▸ Exercise description: Gather each line of the entries below that includes "begin".

▸ Input data:

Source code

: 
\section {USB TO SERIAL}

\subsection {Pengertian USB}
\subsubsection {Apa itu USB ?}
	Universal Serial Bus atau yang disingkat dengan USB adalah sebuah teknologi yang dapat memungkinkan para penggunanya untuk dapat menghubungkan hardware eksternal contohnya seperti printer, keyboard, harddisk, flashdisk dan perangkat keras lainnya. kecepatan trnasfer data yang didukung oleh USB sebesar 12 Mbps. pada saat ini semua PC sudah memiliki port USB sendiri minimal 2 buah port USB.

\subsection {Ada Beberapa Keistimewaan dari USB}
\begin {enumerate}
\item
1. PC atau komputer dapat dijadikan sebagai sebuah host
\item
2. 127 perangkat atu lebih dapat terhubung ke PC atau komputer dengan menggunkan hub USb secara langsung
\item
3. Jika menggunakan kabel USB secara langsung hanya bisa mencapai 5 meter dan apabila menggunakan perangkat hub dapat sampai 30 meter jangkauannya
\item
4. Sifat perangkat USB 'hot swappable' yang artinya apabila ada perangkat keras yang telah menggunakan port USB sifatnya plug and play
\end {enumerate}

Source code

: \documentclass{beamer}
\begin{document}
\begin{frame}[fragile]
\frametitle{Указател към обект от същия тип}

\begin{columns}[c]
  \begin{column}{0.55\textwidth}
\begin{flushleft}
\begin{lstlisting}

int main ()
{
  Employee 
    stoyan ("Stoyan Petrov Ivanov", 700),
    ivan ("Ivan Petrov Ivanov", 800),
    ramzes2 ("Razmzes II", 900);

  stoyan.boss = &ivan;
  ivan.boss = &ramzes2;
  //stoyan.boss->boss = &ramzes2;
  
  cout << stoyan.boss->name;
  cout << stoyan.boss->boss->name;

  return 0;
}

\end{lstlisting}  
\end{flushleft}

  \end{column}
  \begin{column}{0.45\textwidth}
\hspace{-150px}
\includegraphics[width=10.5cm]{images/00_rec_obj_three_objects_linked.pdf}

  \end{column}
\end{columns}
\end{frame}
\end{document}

▸ Written answer:
\begin {enumerate}
\begin{document}
\begin{frame}[fragile]
\begin{columns}[c]
  \begin{column}{0.55\textwidth}
\begin{flushleft}
\begin{lstlisting}
  \begin{column}{0.45\textwidth}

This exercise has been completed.